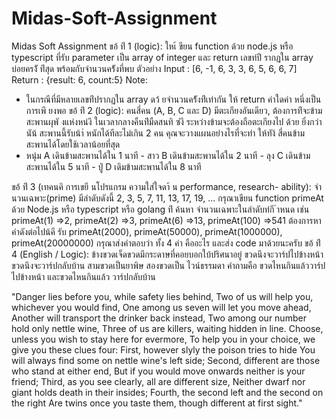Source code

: # Midas-Soft-Assignment
 Midas Soft Assignment
ขอ้ ท่ี 1 (logic): ใหเ้ ขียน function ด้วย node.js หรือ typescript ที่รับ parameter เป็น array of integer และ return เลขท่ปี รากฏใน array บ่อยครง้ั ท่ีสุด พร้อมกับจํานวนคร้ังที่พบ
ตัวอย่าง
Input : [6, -1, 6, 3, 3, 6, 5, 6, 6, 7] Return : {result: 6, count:5}
Note:
- ในกรณีที่มีหลายเลขท่ีปรากฏใน array ดว้ ยจํานวนคร้ังท่ีเท่ากัน ให้ return ค่าใดค่า หนึ่งเป็นการเพี ยงพอ
ขอ้ ท่ี 2 (logic): คนสี่คน (A, B, C และ D) มีตะเกียงอันเดียว, ต้องการท่ีจะข้าม สะพานผุพั งแห่งหน่งึ ในเวลากลางคืนท่ีมืดสนทิ ซ่งึ ระหว่างข้ามจะต้องถือตะเกียงไป ด้วย ยิ่งกว่านัน้ สะพานนี้รับน้าํ หนักได้ทีละไม่เกิน 2 คน คุณจะวางแผนอย่างไรที่จะทํา ให้ทัง้ สี่คนข้ามสะพานได้โดยใช้เวลาน้อยที่สุด
- หนุ่ม A เดินข้ามสะพานได้ใน 1 นาที - สาว B เดินข้ามสะพานได้ใน 2 นาที - ลุง C เดินข้ามสะพานได้ใน 5 นาที - ปู่ D เดิมข้ามสะพานได้ใน 8 นาที
   
ขอ้ ท่ี 3 (เทคนคิ การเขยี นโปรแกรม ความใส่ใจดา้ น performance, research- ability):
จํานวนเฉพาะ(prime) มีลําดับดังนี้ 2, 3, 5, 7, 11, 13, 17, 19, ...
กรุณาเขียน function primeAt ด้วย Node.js หรือ typescript หรือ golang ท่ี ค้นหา จํานวนเฉพาะในลําดับท่กี ําหนด เช่น
primeAt(1) =>2, primeAt(2) =>3, primeAt(6) =>13, primeAt(100) =>541
ต้องการหาค่าดังต่อไปน้คี รับ
primeAt(2000), primeAt(50000), primeAt(1000000), primeAt(20000000)
กรุณาส่งคําตอบว่า ทั้ง 4 ค่า คืออะไร และส่ง code มาด้วยนะครับ
ขอ้ ท่ี 4 (English / Logic): ข้างขวดเจ็ดขวดมีกระดาษที่คอยบอกใบ้ปริศนาอยู่ ขวดนึงจะวาร์ปไปข้างหน้า ขวดนึงจะวาร์ปกลับบ้าน สามขวดเป็นยาพิษ สองขวดเป็น ไวน์ธรรมดา คําถามคือ ขวดไหนกินแล้ววาร์ปไปข้างหน้า และขวดไหนกินแล้ว วาร์ปกลับบ้าน
 
"Danger lies before you, while safety lies behind,
Two of us will help you, whichever you would find,
One among us seven will let you move ahead, Another will transport the drinker back instead,
Two among our number hold only nettle wine,
Three of us are killers, waiting hidden in line.
Choose, unless you wish to stay here for evermore,
To help you in your choice, we give you these clues four: First, however slyly the poison tries to hide
You will always find some on nettle wine's left side; Second, different are those who stand at either end,
But if you would move onwards neither is your friend; Third, as you see clearly, all are different size,
Neither dwarf nor giant holds death in their insides; Fourth, the second left and the second on the right
Are twins once you taste them, though different at first sight."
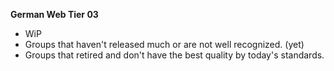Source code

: <!-- markdownlint-disable MD041-->
**German Web Tier 03**<br>

- WiP
- Groups that haven't released much or are not well recognized. (yet)
- Groups that retired and don't have the best quality by today's standards.
<!-- markdownlint-enable MD041-->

|---|

Return a word-for-word copy of the lines above from the one holding "6, 7] Return" through the one holding "กรุณาส่งคําตอบว่า ทั้ง 4", with both of them included and nothing besides.

**Response area:**
Input : [6, -1, 6, 3, 3, 6, 5, 6, 6, 7] Return : {result: 6, count:5}
Note:
- ในกรณีที่มีหลายเลขท่ีปรากฏใน array ดว้ ยจํานวนคร้ังท่ีเท่ากัน ให้ return ค่าใดค่า หนึ่งเป็นการเพี ยงพอ
ขอ้ ท่ี 2 (logic): คนสี่คน (A, B, C และ D) มีตะเกียงอันเดียว, ต้องการท่ีจะข้าม สะพานผุพั งแห่งหน่งึ ในเวลากลางคืนท่ีมืดสนทิ ซ่งึ ระหว่างข้ามจะต้องถือตะเกียงไป ด้วย ยิ่งกว่านัน้ สะพานนี้รับน้าํ หนักได้ทีละไม่เกิน 2 คน คุณจะวางแผนอย่างไรที่จะทํา ให้ทัง้ สี่คนข้ามสะพานได้โดยใช้เวลาน้อยที่สุด
- หนุ่ม A เดินข้ามสะพานได้ใน 1 นาที - สาว B เดินข้ามสะพานได้ใน 2 นาที - ลุง C เดินข้ามสะพานได้ใน 5 นาที - ปู่ D เดิมข้ามสะพานได้ใน 8 นาที
   
ขอ้ ท่ี 3 (เทคนคิ การเขยี นโปรแกรม ความใส่ใจดา้ น performance, research- ability):
จํานวนเฉพาะ(prime) มีลําดับดังนี้ 2, 3, 5, 7, 11, 13, 17, 19, ...
กรุณาเขียน function primeAt ด้วย Node.js หรือ typescript หรือ golang ท่ี ค้นหา จํานวนเฉพาะในลําดับท่กี ําหนด เช่น
primeAt(1) =>2, primeAt(2) =>3, primeAt(6) =>13, primeAt(100) =>541
ต้องการหาค่าดังต่อไปน้คี รับ
primeAt(2000), primeAt(50000), primeAt(1000000), primeAt(20000000)
กรุณาส่งคําตอบว่า ทั้ง 4 ค่า คืออะไร และส่ง code มาด้วยนะครับ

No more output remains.